Fake Robinhood Gift Card Demand Scam
Criminals impersonate Robinhood's compliance team and demand gift cards to 'cover' regulatory fees, margin maintenance, or a tax withholding requirement on claimed investment gains.
Part of: Gift Card Balance-Draining Scams
Last reviewed: 8 June 2026
Robinhood users — many of whom are newer investors — may be unfamiliar with the norms of brokerage regulation. Scammers exploit this knowledge gap by inventing plausible-sounding regulatory obligations and demanding gift-card payment. The most convincing version claims that a tax withholding or FINRA registration fee must be settled in gift cards before a large gain or withdrawal can be released.
The script works partly because genuine brokerage accounts do have tax withholding obligations, and users who believe they have a large unrealised gain are emotionally invested in protecting it. The scammer creates an artificial gate — a modest gift-card payment — between the user and their imagined windfall.
Robinhood, FINRA, the SEC, and the IRS all collect fees and taxes through regulated financial channels. None accept gift cards.
How this scam works on the Robinhood brand
A message arrives from 'Robinhood Tax Services' or 'Robinhood FINRA Compliance' stating that the user's account has a pending withdrawal of $[large amount] but that a 15% tax withholding of $[amount] must be prepaid via gift cards before the payout can be released. The message references a realistic-sounding regulatory requirement.
Alternatively, a caller says that Robinhood detected algorithmic trading on the account (which it has not) and that a FINRA registration fee must be paid to avoid account suspension and a regulatory fine. The fee, payable by Amazon or Google Play gift card, is framed as a one-time administrative charge.
In both cases, no such payment is required in reality, and the real Robinhood account shows no pending withdrawal, flagged activity, or notification.
Common red flags
- Robinhood, FINRA, the SEC, and the IRS never accept gift cards for any fees, taxes, or penalties.
- The message claims a large withdrawal is being held pending a gift-card fee.
- Your actual Robinhood app shows no pending withdrawal or compliance notification.
- The contact arrived by email from a non-robinhood.com domain or via social media.
- The 'FINRA registration fee' concept is invented — retail investors do not pay FINRA registration fees.
- Tax withholding is deducted from your account by Robinhood automatically, not prepaid by gift cards.
- The gift-card amount is described as recoverable — it is not.
How to protect yourself
- Know that no US financial regulator or brokerage accepts gift cards for fees, taxes, or penalties.
- Verify any claimed Robinhood notice by checking the app directly.

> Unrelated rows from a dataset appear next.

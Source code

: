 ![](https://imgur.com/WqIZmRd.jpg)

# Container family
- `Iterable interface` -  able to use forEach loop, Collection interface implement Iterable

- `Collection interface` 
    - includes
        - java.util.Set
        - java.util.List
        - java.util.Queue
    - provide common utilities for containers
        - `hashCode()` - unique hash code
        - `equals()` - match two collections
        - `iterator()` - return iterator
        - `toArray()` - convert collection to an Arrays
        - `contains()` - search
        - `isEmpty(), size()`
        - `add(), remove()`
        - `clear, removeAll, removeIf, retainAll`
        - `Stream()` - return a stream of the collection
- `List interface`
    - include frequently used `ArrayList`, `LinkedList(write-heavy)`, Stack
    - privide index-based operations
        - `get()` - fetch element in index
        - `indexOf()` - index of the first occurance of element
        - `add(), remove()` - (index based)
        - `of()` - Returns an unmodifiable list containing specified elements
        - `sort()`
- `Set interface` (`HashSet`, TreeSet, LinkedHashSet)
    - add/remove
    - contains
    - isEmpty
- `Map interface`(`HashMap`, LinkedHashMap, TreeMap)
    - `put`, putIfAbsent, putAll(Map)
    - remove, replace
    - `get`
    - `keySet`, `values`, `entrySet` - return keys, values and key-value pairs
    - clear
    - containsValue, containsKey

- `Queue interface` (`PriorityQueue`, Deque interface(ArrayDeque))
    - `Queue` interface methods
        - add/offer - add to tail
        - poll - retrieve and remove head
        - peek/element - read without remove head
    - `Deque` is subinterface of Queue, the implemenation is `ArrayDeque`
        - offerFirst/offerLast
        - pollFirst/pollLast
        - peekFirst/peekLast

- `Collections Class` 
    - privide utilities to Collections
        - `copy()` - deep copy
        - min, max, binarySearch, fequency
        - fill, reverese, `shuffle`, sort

- Contact Robinhood at robinhood.com/support to verify whether a compliance issue is real.
- Understand that tax withholding on Robinhood is handled automatically within the platform.
- Discuss any unexpected 'fee to unlock gains' requests with a trusted financial adviser before acting.
How to report it
- Report phishing to [email protected].
- File a complaint with FINRA at finra.org/investors/have-problem/file-complaint if FINRA is impersonated.
- Report to the FTC at reportfraud.ftc.gov.
- Contact the gift card issuer immediately if cards were purchased.
- File with ic3.gov.
Frequently asked questions
Does Robinhood withhold taxes from withdrawals?
Robinhood may withhold tax on certain transactions (such as when there is backup withholding), but this is deducted automatically from your account — there is no prepayment by gift card.
What is a FINRA registration fee and does it apply to retail investors?
FINRA registration fees apply to broker-dealer firms and their registered representatives, not to individual retail investors using brokerage apps. Any message claiming you owe a FINRA fee is fraudulent.
I purchased gift cards before realising this was a scam. What should I do?
Call the gift card issuer immediately — Google, Apple, or Amazon may be able to freeze unused balances. Report to the FTC at reportfraud.ftc.gov and file with ic3.gov. Act quickly, as codes are redeemed within minutes.